* Problem requirements: Lines from the material below that hold the string "available" are what is needed; copy each of them.

* Supplied records:
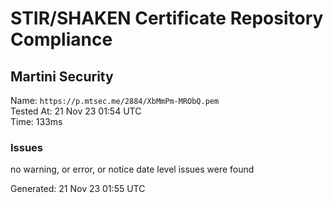 # STIR/SHAKEN Certificate Repository Compliance

## Martini Security

Name: `https://p.mtsec.me/2884/XbMmPm-MRObQ.pem`\
Tested At: 21 Nov 23 01:54 UTC\
Time: 133ms

### Issues

no warning, or error, or notice date level issues were found

Generated: 21 Nov 23 01:55 UTC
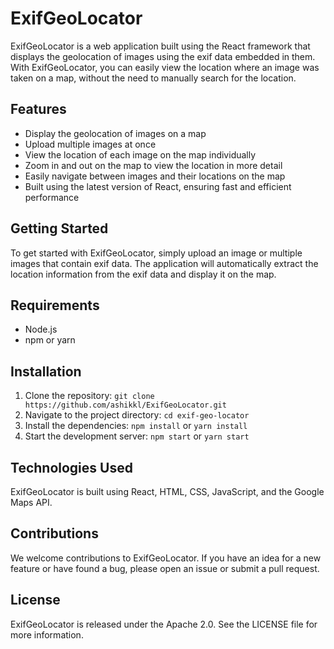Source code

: # ExifGeoLocator

ExifGeoLocator is a web application built using the React framework that displays the geolocation of images using the exif data embedded in them. With ExifGeoLocator, you can easily view the location where an image was taken on a map, without the need to manually search for the location.

## Features
- Display the geolocation of images on a map
- Upload multiple images at once
- View the location of each image on the map individually
- Zoom in and out on the map to view the location in more detail
- Easily navigate between images and their locations on the map
- Built using the latest version of React, ensuring fast and efficient performance

## Getting Started
To get started with ExifGeoLocator, simply upload an image or multiple images that contain exif data. The application will automatically extract the location information from the exif data and display it on the map.

## Requirements
- Node.js
- npm or yarn

## Installation
1. Clone the repository: `git clone https://github.com/ashikkl/ExifGeoLocator.git`
2. Navigate to the project directory: `cd exif-geo-locator`
3. Install the dependencies: `npm install` or `yarn install`
4. Start the development server: `npm start` or `yarn start`

## Technologies Used
ExifGeoLocator is built using React, HTML, CSS, JavaScript, and the Google Maps API.

## Contributions
We welcome contributions to ExifGeoLocator. If you have an idea for a new feature or have found a bug, please open an issue or submit a pull request.

## License
ExifGeoLocator is released under the Apache 2.0. See the LICENSE file for more information.
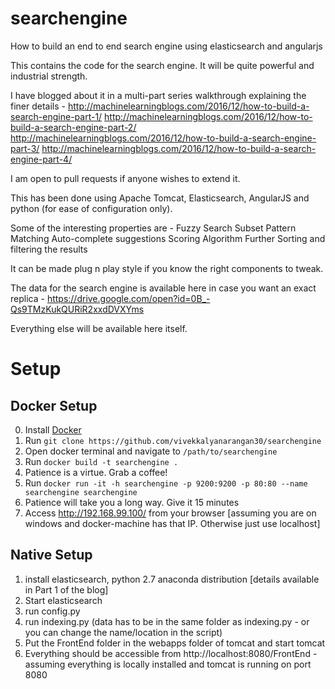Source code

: # searchengine
How to build an end to end search engine using elasticsearch and angularjs

This contains the code for the search engine. It will be quite powerful and industrial strength.

I have blogged about it in a multi-part series walkthrough explaining the finer details - 
http://machinelearningblogs.com/2016/12/how-to-build-a-search-engine-part-1/
http://machinelearningblogs.com/2016/12/how-to-build-a-search-engine-part-2/
http://machinelearningblogs.com/2016/12/how-to-build-a-search-engine-part-3/
http://machinelearningblogs.com/2016/12/how-to-build-a-search-engine-part-4/

I am open to pull requests if anyone wishes to extend it.

This has been done using Apache Tomcat, Elasticsearch, AngularJS and python (for ease of configuration only).

Some of the interesting properties are - 
Fuzzy Search
Subset Pattern Matching
Auto-complete suggestions
Scoring Algorithm
Further Sorting and filtering the results

It can be made plug n play style if you know the right components to tweak.

The data for the search engine is available here in case you want an exact replica - https://drive.google.com/open?id=0B_-Qs9TMzKukQURiR2xxdDVXYms

Everything else will be available here itself.

# Setup

## Docker Setup
0. Install [Docker](https://docs.docker.com/engine/installation/)
1. Run `git clone https://github.com/vivekkalyanarangan30/searchengine`
2. Open docker terminal and navigate to `/path/to/searchengine`
3. Run `docker build -t searchengine .`
4. Patience is a virtue. Grab a coffee!
5. Run `docker run -it -h searchengine -p 9200:9200 -p 80:80 --name searchengine searchengine`
6. Patience will take you a long way. Give it 15 minutes
7. Access http://192.168.99.100/ from your browser [assuming you are on windows and docker-machine has that IP. Otherwise just use localhost]

## Native Setup
1. install elasticsearch, python 2.7 anaconda distribution [details available in Part 1 of the blog]
2. Start elasticsearch
3. run config.py
4. run indexing.py (data has to be in the same folder as indexing.py - or you can change the name/location in the script)
5. Put the FrontEnd folder in the webapps folder of tomcat and start tomcat
6. Everything should be accessible from http://localhost:8080/FrontEnd - assuming everything is locally installed and tomcat is running on port 8080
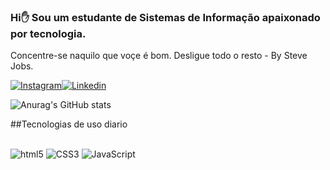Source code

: ### Hi✋ Sou um estudante de Sistemas de Informação apaixonado por tecnologia. 
  Concentre-se naquilo que voçe é bom. Desligue todo o resto - By Steve Jobs. 

[![Instagram](https://img.shields.io/badge/Instagram-E4405F?style=for-the-badge&logo=instagram&logoColor=white)](https://www.instagram.com/_umpereira_?igsh=dDYzaGh3b3B6dms4&utm_source=qr)[![Linkedin](https://img.shields.io/badge/LinkedIn-0077B5?style=for-the-badge&logo=linkedin&logoColor=white)](www.linkedin.com/in/rafael-pereira-b4195a219)


![Anurag's GitHub stats](https://github-readme-stats.vercel.app/api?username=DevRafa&show_icons=true&theme=dracula)

##Tecnologias de uso diario
<div style="display: inline_block"><br/>
    <img aling="center" alt="html5" src="https://img.shields.io/badge/HTML5-E34F26?style=for-the-badge&logo=html5&logoColor=white" />
    <img aling="center" alt="CSS3" src="https://img.shields.io/badge/CSS3-1572B6?style=for-the-badge&logo=css3&logoColor=white" />
    <img aling="center" alt="JavaScript" src="https://img.shields.io/badge/JavaScript-323330?style=for-the-badge&logo=javascript&logoColor=F7DF1E" />

</div> 
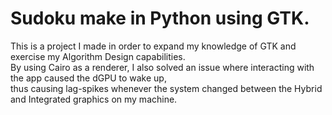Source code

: # Sudoku make in Python using GTK.
This is a project I made in order to expand my knowledge of GTK and exercise my Algorithm Design capabilities.  
By using Cairo as a renderer, I also solved an issue where interacting with the app caused the dGPU to wake up,  
thus causing lag-spikes whenever the system changed between the Hybrid and Integrated graphics on my machine.

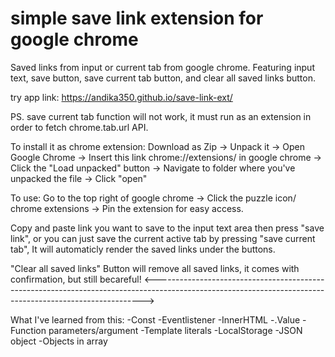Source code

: # simple save link extension for google chrome

Saved links from input or current tab from google chrome.
Featuring input text, save button, save current tab button, and clear all saved links button.

try app link:  https://andika350.github.io/save-link-ext/

PS. save current tab function will not work, it must run as an extension in order to fetch chrome.tab.url API.

To install it as chrome extension:
Download as Zip -> Unpack it -> Open Google Chrome -> Insert this link chrome://extensions/ in google chrome -> Click the "Load unpacked" button ->
Navigate to folder where you've unpacked the file -> Click "open"

To use:
Go to the top right of google chrome -> Click the puzzle icon/ chrome extensions -> Pin the extension for easy access.

Copy and paste link you want to save to the input text area then press "save link", or you can just save the current active tab by pressing "save current tab",
It will automaticly render the saved links under the buttons.

"Clear all saved links" Button will remove all saved links, it comes with confirmation, but still becareful!
<--------------------------------------------------------------------------------------------------------------------------------------------------------->

What I've learned from this:
-Const
-Eventlistener
-InnerHTML
-.Value
-Function parameters/argument
-Template literals
-LocalStorage
-JSON object
-Objects in array
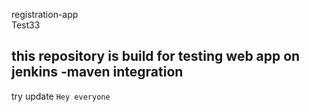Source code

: registration-app
<br>
Test33
## this repository is build for testing web app on jenkins -maven integration

try update
`Hey everyone`

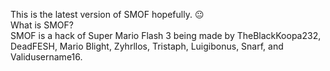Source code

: This is the latest version of SMOF hopefully. 😐                                                            
What is SMOF?                                                      
SMOF is a hack of Super Mario Flash 3 being made by TheBlackKoopa232, DeadFESH, Mario Blight, Zyhrllos, Tristaph, Luigibonus, Snarf, and Validusername16.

* Written reply:
The data for the search engine is available here in case you want an exact replica - https://drive.google.com/open?id=0B_-Qs9TMzKukQURiR2xxdDVXYms
Everything else will be available here itself.
1. install elasticsearch, python 2.7 anaconda distribution [details available in Part 1 of the blog]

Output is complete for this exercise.